EXERCISE OBJECTIVE >>
Take every line from the entries below that includes the word "used" and copy it.

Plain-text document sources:
== Segment start ==
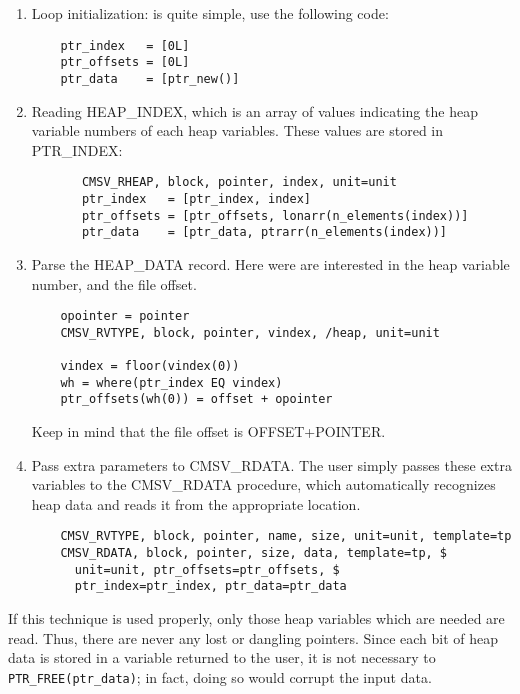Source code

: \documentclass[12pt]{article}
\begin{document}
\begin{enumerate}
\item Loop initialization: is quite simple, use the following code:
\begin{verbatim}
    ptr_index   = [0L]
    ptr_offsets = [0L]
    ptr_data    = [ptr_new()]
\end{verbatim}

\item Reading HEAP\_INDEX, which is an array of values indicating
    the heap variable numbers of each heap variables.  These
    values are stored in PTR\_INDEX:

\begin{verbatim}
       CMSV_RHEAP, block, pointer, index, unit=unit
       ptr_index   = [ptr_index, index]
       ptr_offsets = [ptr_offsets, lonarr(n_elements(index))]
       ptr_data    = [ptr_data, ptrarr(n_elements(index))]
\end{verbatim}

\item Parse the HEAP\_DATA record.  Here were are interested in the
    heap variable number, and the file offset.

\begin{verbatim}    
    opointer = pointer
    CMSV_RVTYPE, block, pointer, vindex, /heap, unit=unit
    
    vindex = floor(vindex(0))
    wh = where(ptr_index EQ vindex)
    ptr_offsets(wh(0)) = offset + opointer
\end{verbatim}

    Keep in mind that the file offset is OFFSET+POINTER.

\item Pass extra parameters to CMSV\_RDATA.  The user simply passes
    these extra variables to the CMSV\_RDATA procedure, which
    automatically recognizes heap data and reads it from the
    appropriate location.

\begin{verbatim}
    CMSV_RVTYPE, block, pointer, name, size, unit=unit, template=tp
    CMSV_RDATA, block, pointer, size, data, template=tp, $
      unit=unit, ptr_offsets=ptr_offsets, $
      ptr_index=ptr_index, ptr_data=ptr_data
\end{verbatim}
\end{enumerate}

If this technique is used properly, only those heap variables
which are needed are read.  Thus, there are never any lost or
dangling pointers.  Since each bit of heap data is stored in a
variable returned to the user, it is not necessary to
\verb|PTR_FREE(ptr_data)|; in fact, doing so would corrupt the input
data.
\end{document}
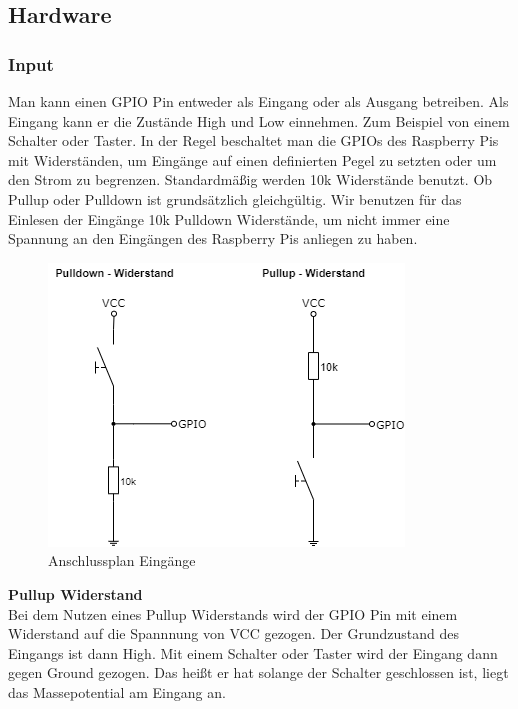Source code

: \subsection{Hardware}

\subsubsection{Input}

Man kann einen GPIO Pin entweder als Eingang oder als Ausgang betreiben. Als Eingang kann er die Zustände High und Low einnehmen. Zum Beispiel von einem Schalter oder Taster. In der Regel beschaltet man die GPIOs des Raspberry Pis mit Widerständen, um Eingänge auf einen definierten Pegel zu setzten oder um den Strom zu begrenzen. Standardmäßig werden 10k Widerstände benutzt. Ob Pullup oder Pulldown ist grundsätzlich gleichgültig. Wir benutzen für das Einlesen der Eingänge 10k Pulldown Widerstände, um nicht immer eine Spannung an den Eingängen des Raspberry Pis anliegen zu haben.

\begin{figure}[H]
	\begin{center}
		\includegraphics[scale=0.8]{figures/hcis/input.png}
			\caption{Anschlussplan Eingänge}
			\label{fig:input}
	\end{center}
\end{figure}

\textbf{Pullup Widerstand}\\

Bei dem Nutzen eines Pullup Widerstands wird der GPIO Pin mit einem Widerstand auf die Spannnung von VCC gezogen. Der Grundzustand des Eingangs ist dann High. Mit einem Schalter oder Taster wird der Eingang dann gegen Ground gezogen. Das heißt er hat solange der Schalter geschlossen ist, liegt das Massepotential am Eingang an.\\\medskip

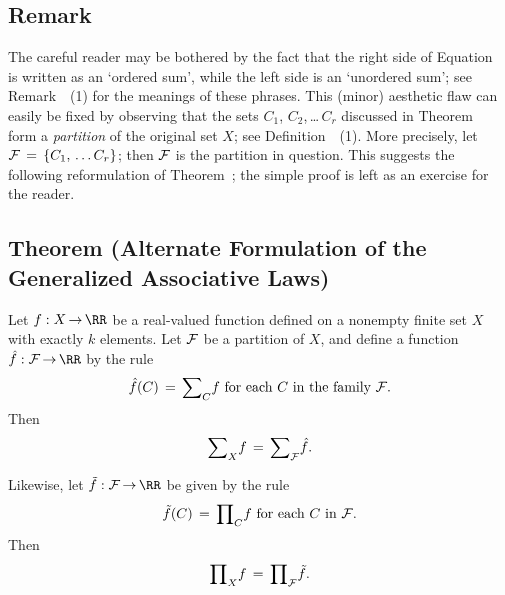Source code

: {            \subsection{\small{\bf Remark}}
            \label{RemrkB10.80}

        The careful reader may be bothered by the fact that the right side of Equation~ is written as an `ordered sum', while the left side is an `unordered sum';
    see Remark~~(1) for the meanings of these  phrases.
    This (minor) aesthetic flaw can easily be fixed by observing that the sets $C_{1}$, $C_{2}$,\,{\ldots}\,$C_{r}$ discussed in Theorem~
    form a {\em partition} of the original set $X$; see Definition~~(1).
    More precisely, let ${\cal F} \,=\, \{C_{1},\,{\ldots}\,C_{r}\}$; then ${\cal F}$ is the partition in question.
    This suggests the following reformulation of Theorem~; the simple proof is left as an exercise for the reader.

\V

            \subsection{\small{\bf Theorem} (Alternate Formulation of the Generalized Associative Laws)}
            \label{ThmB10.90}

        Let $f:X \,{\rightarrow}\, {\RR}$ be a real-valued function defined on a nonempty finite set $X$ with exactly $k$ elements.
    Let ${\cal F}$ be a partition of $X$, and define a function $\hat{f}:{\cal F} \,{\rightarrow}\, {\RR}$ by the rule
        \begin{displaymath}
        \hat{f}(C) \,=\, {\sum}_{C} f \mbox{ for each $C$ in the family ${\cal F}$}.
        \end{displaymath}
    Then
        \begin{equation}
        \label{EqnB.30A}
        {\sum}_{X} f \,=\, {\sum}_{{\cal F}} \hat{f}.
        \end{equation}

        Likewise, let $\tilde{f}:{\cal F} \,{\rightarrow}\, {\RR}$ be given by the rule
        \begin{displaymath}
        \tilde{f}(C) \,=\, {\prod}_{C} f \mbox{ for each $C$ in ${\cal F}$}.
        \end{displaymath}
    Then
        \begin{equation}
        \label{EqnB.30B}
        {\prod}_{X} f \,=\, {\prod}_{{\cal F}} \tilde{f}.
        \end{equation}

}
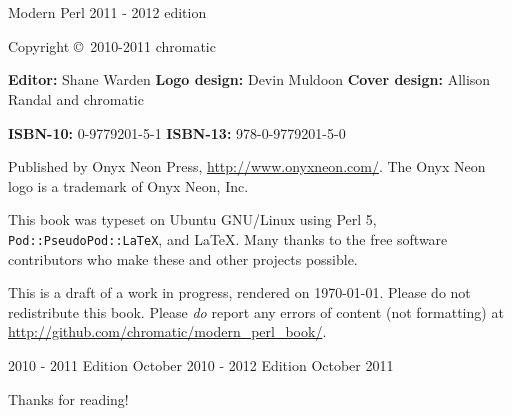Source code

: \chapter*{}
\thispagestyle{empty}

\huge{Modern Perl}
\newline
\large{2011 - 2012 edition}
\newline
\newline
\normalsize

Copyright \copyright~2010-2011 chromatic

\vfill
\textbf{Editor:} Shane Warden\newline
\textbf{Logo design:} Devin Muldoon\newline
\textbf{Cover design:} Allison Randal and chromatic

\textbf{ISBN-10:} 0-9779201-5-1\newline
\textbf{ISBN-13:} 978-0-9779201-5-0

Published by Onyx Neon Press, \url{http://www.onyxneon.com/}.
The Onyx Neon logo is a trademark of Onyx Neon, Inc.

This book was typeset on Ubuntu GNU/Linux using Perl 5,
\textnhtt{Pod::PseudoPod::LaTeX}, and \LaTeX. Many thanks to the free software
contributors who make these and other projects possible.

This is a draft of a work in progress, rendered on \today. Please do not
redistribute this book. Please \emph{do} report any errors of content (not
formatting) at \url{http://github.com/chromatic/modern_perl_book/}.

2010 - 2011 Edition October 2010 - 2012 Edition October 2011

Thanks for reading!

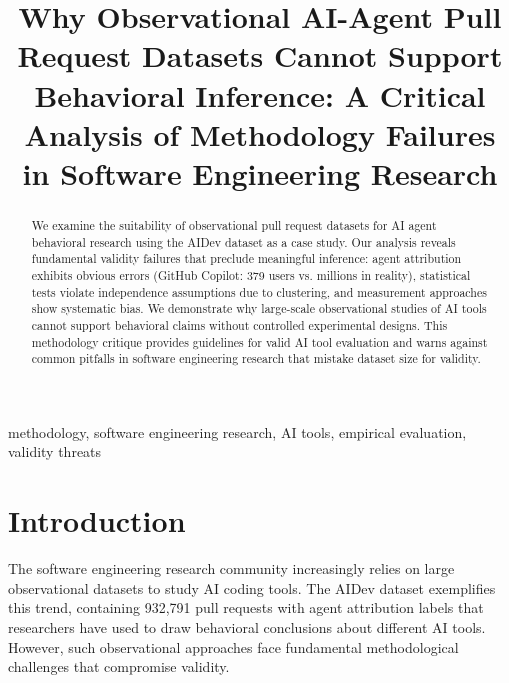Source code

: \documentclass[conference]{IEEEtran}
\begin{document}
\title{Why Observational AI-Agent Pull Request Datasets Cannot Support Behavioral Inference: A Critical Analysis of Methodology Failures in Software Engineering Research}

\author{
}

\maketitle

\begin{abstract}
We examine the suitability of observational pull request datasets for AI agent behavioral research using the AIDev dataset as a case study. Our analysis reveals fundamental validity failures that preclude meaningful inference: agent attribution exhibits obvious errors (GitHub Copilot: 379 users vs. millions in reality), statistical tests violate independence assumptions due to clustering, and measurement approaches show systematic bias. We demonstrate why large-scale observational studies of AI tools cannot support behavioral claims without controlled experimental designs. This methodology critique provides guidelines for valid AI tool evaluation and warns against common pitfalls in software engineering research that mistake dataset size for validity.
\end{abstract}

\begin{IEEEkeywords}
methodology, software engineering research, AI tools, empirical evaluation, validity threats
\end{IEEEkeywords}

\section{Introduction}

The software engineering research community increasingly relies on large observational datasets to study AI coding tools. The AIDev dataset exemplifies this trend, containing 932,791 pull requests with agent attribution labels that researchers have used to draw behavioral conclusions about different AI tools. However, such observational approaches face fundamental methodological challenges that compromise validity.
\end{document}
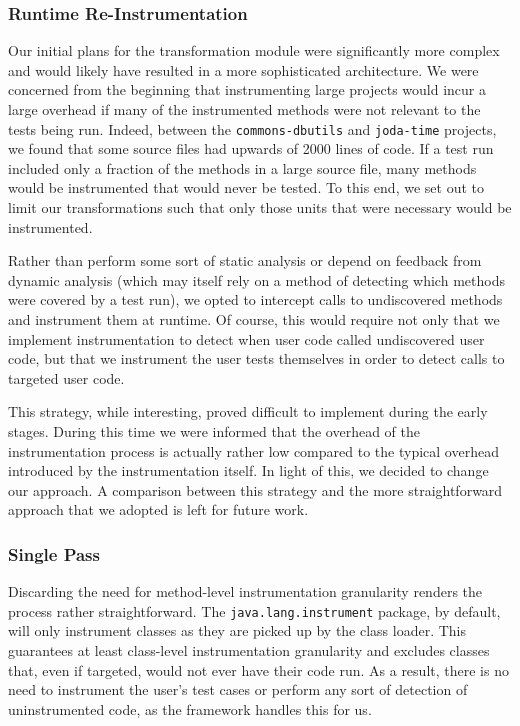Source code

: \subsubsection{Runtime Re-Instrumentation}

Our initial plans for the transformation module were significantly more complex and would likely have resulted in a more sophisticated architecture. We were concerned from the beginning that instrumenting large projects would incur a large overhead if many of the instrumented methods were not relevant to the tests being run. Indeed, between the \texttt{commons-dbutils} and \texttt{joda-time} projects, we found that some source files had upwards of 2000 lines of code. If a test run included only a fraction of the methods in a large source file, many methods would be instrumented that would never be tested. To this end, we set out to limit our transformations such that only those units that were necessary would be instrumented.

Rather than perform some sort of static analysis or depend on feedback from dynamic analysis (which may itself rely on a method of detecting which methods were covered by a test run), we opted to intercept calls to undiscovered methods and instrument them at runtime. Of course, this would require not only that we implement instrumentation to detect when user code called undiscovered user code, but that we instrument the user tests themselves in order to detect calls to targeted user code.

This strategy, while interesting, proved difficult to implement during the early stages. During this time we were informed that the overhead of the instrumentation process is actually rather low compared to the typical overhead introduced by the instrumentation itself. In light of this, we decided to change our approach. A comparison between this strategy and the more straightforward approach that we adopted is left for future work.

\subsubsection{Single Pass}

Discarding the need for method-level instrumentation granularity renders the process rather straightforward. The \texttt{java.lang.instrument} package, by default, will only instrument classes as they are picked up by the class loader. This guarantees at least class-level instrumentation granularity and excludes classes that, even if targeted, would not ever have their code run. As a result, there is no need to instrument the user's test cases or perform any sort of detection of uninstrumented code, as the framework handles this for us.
== Segment end ==
RESULT FOR THIS EXERCISE >>
If this technique is used properly, only those heap variables
The software engineering research community increasingly relies on large observational datasets to study AI coding tools. The AIDev dataset exemplifies this trend, containing 932,791 pull requests with agent attribution labels that researchers have used to draw behavioral conclusions about different AI tools. However, such observational approaches face fundamental methodological challenges that compromise validity.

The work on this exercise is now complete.